Costs associated with attending Harvard University fall between $82,950 and $87,450, according to the school’s projections.

This is nearly the same as the estimated costs to attend Middlebury College, a distinguished liberal arts college in Vermont, which amounts to $86,880 for the upcoming term.

These prices aren’t just limited to top-tier institutions in the Northeast, either.

Rice University, which is sometimes referred to as the Harvard of the South, will cost approximately $78,278 this year.

So where does that leave future university students and their parents?

The median household income in the United States was approximately $71,000 in 2021, according to the U.S. Census Bureau.

Thus, for most, the pressure is on to not only come up with the cash — perhaps through scholarships or financial aid — but also to make sure that the degree program sought out is worth it.

“If your parents can spend upwards of $80,000 a year, you better know what you are going for and get a degree that is going to do something,” Lainie Leber, a college consultant, told Yahoo Finance. “The prices just keep going up.”
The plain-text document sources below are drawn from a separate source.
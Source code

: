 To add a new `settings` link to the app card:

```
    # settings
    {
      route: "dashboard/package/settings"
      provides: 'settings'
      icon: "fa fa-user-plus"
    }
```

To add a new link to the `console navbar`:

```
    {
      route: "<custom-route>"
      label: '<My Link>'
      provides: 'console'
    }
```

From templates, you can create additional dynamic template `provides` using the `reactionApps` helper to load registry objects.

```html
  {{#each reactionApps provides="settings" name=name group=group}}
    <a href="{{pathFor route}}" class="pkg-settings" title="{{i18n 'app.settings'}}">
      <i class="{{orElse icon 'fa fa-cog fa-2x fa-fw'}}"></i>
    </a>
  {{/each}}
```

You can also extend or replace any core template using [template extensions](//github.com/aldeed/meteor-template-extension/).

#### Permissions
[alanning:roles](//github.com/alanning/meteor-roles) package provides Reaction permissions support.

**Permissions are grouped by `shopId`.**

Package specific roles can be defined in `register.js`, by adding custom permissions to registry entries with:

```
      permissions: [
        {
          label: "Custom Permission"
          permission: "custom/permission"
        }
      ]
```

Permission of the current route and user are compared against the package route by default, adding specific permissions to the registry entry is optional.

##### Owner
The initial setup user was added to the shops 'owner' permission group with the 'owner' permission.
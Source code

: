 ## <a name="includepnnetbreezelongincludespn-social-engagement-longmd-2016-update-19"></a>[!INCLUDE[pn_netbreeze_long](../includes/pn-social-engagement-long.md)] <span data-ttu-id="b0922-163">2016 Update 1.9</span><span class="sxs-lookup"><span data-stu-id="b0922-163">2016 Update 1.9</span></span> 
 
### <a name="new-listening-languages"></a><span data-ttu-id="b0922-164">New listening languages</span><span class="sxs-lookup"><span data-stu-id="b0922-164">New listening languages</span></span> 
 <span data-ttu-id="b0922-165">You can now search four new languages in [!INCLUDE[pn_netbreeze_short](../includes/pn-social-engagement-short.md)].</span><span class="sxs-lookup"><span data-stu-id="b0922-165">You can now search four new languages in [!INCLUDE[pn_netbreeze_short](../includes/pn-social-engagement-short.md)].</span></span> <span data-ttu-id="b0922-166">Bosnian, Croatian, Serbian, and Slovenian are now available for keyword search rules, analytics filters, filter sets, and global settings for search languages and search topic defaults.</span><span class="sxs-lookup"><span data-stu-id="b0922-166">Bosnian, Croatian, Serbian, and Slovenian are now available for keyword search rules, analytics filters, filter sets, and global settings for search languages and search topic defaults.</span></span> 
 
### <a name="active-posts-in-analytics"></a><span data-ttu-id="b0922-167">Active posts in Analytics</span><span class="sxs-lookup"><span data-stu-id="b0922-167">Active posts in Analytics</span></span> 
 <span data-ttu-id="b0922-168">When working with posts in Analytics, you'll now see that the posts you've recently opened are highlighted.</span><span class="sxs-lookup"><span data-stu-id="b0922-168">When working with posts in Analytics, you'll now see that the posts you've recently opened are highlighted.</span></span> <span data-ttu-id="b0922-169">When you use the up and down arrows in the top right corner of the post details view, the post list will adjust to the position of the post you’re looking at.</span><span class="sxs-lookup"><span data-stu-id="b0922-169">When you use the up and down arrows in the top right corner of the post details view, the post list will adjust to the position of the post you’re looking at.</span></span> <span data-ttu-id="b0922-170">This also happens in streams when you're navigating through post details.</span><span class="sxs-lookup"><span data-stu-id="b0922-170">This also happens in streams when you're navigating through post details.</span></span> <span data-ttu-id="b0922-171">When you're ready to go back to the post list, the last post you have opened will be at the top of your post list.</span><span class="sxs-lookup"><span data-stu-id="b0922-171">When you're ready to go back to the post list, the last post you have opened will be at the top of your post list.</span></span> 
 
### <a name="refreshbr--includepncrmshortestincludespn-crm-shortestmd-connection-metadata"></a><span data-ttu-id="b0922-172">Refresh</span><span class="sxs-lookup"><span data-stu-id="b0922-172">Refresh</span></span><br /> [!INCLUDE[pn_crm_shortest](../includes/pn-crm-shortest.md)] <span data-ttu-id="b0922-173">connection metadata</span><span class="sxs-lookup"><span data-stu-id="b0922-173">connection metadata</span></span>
It is worth mentioning that some Ivy League schools have substantial endowments meant to give access to students from low- and middle-income families.

Harvard, for instance, boasts $53 billion, allowing it to offer future students a sliding scale when assessing financial aid. 

Yet how far these endowments — especially at institutions not as well-supported as Harvard — can stretch and who gets left out is another matter altogether.

Take, for instance, a post on a forum hosted by the website College Confidential.

The poster, under username Bioart, claims that he and his wife are struggling to justify the cost of their daughter’s education at the University of Notre Dame. Overall, he estimates that her undergraduate degree will cost them $348,000, with no need-based financial aid or merit scholarship awarded.

The user notes that while they can afford it, it will take a toll. Both he and his wife had been forced into early retirement by their employers and they haven’t been able to find new jobs.

“I now see why middle income families are underrepresented at these schools, and why they gravitate toward state flagships,” he wrote in the post.

The poster is not alone.

A recent poll from The Wall Street Journal and the National Opinion Research Center found that 56% of Americans don’t think a four-year college degree is worth the cost. This skepticism was found most among those aged 18 to 34.

Securing admission to Ivy League universities has also become more difficult.

With many schools opting out of asking students for SAT or ACT scores in light of the pandemic, the pool of applicants has risen but enrollment numbers have not.

Due to this intensified competition, the acceptance rates at many institutions have dropped. Harvard had a record number of applicants last year and logged the lowest rate of acceptance — 3.19% — since its founding, per The Harvard Crimson.

Yale, Rice, Brown, Tufts, and Columbia also reported record-low acceptance rates, per CBS News.

Still, as Evan McAnaney, a professor at CUNY’s John Jay College of Criminal Justice, told CBS News, there are certain benefits to an Ivy League education, including “a complete insurance policy against downward mobility.”